So have I become northern - the premise of this blog when I first started it in 2007? Well, truth be told, vowel-shifts and blood-thickening aside, I can never be northern. Ten years is not enough. It takes generations - like so many of the people who live around me here - and I can't compete with that. Yet there is no doubt that I love this place, despite the wind and rain and its remoteness to so much of the rest of my southern and European life. Somehow it enters your soul. The best I can come up with right now is that I feel as much at home up here now as I do down south - and there are a great many things that I prefer about life up here. My range of friends is hugely diverse, people are friendly and down-to-earth, I breathe clean air and I travel around more freely.
The down sides are that I am a long way from my ever-ageing parents and mother-in-law, my brother and all my other friends and relatives; we are a long way from the sea and further away from the European continent - a far cry from my former lives in the Alps, the Pyrenees, Milan, Padua and Paris.

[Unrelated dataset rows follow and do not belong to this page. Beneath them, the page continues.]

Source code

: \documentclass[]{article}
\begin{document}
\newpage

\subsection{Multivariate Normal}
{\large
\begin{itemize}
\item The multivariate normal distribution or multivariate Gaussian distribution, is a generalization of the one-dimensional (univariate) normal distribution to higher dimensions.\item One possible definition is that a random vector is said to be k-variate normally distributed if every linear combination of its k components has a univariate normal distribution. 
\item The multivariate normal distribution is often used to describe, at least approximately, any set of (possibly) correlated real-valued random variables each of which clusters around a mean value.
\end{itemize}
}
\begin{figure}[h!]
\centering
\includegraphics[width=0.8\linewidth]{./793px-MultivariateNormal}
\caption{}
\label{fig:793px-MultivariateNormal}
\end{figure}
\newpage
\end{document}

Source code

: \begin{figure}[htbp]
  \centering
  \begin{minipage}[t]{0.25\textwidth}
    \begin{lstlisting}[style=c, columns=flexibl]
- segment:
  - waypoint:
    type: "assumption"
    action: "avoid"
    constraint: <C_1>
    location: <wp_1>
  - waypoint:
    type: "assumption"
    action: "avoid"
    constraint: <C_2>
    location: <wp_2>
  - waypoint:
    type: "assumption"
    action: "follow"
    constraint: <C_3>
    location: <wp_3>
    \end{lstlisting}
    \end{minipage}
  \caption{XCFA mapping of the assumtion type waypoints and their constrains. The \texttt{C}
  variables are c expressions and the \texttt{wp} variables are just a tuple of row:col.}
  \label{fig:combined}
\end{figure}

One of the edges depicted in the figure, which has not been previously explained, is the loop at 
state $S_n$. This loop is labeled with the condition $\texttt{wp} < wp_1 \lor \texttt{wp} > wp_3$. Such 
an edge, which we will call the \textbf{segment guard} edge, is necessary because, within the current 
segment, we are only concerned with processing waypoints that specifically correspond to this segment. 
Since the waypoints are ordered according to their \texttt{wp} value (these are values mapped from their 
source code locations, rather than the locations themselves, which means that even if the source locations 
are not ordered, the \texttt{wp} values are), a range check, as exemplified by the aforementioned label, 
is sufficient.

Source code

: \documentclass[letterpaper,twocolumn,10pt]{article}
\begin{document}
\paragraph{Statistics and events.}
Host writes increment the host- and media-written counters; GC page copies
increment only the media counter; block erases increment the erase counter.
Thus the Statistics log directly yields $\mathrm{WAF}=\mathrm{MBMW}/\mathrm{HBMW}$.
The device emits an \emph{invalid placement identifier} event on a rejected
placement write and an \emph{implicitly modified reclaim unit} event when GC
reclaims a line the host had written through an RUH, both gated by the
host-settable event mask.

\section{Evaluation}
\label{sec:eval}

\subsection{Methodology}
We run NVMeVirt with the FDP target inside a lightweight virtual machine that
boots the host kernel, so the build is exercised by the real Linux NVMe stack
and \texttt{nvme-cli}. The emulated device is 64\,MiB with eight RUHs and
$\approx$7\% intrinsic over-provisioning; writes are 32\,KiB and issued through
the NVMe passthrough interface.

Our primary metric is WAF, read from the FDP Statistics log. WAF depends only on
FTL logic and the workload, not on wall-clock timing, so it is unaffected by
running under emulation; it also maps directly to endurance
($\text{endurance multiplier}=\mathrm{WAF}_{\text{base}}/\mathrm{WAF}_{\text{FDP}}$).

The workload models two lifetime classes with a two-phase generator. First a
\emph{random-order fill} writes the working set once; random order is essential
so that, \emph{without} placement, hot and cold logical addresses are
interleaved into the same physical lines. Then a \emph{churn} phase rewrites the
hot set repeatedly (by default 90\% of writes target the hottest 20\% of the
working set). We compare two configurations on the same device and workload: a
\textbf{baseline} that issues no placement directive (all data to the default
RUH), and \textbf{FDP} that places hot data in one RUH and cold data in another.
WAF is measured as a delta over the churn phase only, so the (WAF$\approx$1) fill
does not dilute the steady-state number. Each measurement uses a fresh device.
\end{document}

Yet every day that I wake up and see the immutable views of Combs Moss or Eccles Pike and Kinder Scout from my windows, I feel lucky to be alive. And that, truly, is something worth moving for.
Comments
I've come to realise that familiarity, through repetition of the daily comings and goings is even more powerful than the associations we have through so called special times in our lives.
That said, the landscape of the Peaks is truly special - there's a deep and centred quality in its very bleakness - no veneer to it's beauty. I love it very much too.